After an uneventful drive north, we arrived at our usual accommodation in Birkenhead, a B & B guest house located just 1.5 kilometres from Julia’s home, where the boys will remain living while finishing their current term at School, which ends just a week after we finish our three months of work at the Zoo. In the meantime, we were assisting Julia with sorting and packing everything in her home, selling what she does not want to keep and putting into a storage shipping container what she wants to keep, which will be shipped to Western Australia, as well as arranging passports for the boys and started the process for immigration to Australia.
At dinner time, we told Julia and the boys about the family buying a new home for all of us to live in, explaining that it was a large property on the edge of town, with Julia having her place to live, which is very close to the main house, where she can have dinner with us every evening.
We explained about the few dangers that we have in the region that we live in, including snakes, scorpions, and crocodiles, since the property is right next to the Ord River, but I ensured them that a Croc proof fence has been built around the property to keep them out.
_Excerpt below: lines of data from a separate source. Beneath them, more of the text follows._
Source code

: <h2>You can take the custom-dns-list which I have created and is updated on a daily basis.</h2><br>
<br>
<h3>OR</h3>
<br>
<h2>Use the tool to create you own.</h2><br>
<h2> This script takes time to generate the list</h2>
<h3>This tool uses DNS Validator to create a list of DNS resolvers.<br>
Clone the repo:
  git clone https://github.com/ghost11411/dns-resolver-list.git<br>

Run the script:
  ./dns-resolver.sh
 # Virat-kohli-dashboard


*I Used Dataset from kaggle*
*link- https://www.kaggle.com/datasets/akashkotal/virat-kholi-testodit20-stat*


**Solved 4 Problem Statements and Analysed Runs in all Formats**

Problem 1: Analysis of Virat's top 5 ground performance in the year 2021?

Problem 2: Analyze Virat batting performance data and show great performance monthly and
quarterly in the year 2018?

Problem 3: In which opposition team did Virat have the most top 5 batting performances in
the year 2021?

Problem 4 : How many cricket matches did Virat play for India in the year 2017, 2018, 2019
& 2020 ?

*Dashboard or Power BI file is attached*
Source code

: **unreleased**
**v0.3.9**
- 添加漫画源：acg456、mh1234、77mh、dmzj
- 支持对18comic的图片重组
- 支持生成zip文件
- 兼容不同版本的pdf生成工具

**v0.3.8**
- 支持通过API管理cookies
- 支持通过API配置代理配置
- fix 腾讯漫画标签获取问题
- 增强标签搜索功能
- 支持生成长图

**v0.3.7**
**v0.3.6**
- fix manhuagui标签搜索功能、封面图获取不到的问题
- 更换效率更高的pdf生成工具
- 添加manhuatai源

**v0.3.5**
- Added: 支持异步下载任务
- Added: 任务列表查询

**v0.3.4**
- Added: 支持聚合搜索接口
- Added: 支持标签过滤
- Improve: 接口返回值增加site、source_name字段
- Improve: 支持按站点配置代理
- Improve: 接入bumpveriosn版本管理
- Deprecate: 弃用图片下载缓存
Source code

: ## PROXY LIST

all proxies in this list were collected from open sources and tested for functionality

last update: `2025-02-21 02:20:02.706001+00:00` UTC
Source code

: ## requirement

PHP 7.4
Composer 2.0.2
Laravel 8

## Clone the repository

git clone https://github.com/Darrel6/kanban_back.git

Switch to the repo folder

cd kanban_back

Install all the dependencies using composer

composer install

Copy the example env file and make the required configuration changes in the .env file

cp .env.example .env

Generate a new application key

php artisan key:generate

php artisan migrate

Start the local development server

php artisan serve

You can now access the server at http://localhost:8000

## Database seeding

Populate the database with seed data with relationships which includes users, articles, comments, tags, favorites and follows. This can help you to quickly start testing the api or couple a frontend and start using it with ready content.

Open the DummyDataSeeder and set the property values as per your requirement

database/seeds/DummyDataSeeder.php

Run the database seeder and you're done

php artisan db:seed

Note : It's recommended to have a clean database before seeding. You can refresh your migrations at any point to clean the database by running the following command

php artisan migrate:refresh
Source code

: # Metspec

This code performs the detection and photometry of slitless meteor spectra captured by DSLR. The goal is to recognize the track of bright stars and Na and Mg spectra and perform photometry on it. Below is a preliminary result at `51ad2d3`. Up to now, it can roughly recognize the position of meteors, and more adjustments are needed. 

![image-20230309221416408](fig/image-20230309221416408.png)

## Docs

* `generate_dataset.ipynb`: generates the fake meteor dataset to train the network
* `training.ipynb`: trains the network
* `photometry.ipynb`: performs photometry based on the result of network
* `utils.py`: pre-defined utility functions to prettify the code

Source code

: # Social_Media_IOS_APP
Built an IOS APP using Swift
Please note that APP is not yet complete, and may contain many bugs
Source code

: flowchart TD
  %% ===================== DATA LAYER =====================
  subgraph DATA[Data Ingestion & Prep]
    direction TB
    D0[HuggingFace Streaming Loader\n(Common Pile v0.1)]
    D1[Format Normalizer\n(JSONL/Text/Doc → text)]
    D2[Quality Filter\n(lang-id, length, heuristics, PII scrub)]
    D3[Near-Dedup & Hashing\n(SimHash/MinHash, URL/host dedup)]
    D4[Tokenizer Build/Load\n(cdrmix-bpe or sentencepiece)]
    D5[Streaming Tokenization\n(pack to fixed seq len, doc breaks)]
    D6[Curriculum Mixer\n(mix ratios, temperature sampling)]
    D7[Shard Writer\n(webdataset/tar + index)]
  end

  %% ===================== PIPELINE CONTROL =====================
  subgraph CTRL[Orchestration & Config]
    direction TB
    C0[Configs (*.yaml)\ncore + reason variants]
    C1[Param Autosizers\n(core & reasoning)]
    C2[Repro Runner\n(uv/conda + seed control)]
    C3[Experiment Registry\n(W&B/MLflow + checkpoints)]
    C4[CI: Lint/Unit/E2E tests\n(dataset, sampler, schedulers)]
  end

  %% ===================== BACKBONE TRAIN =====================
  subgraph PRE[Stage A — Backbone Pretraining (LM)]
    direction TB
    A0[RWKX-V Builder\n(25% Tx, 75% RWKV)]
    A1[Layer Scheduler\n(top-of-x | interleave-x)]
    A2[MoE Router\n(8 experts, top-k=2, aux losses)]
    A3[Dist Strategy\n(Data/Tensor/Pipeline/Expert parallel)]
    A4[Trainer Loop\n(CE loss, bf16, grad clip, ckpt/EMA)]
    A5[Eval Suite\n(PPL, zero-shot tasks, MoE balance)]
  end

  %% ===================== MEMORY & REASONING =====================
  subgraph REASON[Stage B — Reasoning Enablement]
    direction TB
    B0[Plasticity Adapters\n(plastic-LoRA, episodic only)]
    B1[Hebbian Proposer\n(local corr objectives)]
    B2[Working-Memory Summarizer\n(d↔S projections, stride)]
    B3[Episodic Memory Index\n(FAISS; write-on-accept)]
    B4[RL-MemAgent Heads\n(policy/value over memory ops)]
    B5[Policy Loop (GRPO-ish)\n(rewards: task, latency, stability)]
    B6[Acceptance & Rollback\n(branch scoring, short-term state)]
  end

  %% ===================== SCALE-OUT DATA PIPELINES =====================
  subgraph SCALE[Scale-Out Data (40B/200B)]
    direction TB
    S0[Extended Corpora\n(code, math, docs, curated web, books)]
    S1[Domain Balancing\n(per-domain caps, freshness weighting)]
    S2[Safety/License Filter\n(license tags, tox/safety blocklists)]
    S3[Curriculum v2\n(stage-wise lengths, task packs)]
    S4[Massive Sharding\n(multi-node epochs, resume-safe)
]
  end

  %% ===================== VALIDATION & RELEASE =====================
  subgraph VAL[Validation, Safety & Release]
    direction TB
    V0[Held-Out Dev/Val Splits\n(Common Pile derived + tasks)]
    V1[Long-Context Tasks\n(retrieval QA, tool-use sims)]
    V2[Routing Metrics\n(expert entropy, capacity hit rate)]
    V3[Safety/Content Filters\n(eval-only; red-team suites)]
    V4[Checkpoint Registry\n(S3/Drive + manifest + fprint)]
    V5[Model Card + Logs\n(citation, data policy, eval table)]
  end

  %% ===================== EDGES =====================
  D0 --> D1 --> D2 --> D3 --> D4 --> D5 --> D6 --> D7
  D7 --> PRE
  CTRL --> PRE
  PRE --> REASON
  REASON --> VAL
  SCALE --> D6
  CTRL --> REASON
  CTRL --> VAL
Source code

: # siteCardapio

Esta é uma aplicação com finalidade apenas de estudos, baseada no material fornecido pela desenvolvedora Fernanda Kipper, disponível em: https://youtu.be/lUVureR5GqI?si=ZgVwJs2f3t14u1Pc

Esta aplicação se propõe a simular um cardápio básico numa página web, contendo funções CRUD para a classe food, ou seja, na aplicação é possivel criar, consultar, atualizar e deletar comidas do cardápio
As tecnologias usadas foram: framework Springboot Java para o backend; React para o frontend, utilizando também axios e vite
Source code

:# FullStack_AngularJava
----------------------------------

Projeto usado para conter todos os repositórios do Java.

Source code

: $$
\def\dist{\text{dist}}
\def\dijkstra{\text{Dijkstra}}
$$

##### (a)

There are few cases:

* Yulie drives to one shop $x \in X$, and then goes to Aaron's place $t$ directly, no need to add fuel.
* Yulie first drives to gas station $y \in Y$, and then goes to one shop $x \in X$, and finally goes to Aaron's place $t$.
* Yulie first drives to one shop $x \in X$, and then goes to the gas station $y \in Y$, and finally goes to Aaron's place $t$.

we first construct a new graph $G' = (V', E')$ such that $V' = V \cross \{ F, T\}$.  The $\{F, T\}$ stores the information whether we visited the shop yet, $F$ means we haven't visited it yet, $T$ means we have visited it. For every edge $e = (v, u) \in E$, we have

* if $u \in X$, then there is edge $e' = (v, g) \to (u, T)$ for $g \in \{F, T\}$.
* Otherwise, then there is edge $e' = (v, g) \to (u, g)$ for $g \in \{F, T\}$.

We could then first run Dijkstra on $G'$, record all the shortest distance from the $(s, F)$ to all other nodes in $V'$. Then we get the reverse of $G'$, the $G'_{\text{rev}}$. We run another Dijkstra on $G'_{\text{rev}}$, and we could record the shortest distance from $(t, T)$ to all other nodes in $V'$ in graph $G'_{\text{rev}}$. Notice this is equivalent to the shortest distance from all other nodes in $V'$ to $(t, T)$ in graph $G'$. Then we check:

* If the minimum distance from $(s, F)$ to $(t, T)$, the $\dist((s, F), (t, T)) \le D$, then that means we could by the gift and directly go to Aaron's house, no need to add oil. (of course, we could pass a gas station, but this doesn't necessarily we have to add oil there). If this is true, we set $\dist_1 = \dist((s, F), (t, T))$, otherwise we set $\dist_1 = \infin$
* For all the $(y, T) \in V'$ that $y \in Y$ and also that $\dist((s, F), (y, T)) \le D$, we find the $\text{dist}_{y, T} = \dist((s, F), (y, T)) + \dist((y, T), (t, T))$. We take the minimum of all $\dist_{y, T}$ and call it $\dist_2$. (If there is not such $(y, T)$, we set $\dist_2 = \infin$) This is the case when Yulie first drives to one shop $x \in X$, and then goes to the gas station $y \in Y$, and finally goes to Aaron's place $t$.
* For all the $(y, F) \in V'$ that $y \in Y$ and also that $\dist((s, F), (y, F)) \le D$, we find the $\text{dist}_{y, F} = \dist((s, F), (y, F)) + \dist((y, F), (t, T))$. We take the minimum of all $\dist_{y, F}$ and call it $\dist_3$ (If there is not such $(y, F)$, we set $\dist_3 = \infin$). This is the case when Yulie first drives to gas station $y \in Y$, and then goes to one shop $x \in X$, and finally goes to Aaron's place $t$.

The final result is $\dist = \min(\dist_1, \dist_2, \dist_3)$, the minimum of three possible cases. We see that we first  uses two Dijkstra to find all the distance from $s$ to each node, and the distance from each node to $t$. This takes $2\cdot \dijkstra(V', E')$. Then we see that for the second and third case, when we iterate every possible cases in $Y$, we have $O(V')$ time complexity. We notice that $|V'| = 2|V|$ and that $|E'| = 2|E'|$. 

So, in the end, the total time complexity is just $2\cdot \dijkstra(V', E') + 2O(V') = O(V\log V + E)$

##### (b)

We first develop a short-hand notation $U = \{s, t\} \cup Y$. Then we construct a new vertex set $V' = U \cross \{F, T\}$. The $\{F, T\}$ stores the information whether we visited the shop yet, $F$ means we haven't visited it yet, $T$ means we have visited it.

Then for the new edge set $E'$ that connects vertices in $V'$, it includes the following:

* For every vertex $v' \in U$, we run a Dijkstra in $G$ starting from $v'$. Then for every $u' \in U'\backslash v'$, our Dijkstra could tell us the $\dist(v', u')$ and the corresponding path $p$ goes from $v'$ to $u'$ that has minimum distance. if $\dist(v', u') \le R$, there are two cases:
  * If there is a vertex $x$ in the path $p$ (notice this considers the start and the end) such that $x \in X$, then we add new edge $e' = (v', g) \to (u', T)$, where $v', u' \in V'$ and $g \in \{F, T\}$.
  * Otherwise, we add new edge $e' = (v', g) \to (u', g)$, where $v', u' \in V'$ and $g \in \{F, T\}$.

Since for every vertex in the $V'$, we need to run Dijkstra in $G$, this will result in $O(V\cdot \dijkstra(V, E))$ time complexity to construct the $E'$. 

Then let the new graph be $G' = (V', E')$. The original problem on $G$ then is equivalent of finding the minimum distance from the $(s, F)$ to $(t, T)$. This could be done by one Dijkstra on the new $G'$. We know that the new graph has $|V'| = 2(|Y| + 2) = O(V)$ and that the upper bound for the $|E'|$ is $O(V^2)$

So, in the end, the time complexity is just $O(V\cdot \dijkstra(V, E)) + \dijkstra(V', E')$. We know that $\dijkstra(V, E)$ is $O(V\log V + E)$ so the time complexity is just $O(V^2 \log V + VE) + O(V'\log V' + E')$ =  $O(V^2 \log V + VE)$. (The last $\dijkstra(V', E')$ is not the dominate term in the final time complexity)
I explained that the property also has a large fruit orchard, as well as a swimming pool and tennis court, with views of the river, and surrounded by a large area of lawn.
When our final week of work at the Zoo arrives, we were called to Dr Langford’s office for a meeting, where we were asked to extend our stay for another four weeks, and I reminded the Director that we now had the responsibility of two boys to look after and that unfortunately, we would be ending our time with the Zoo on time, as expected as we need to return to Australia.
After finishing work at the Zoo, we had two days before we boarded our 21-hour long flight directly to Perth, with Julia and the boys carrying just what they need, and I had booked us business class seats so that we would be reasonably rested, although Marcus and I spent a good amount of time discussing our futures and the future of our practice.
While waiting four hours for our connecting flight to Kununurra, we were on the telephone with Auggie, and during that time we had more in-depth discussions about what Marcus and I had discussed, and by the time we were about to board our last flight, some major decisions had been made.
Our two practices in the East Pilbara region, that been Marble Bar and Newman, would put on the market, and Marcus and I would also be putting Limestone Station on the market, as we wanted to just be based in the Kimberly district.
Similar discussions had been happening between Mum, Uncle Owen, and myself, about the family cattle station business. Like with the Vet Practice, we had decided that it was getting too big to handle, so we would be keeping just a handful of stations and selling the rest.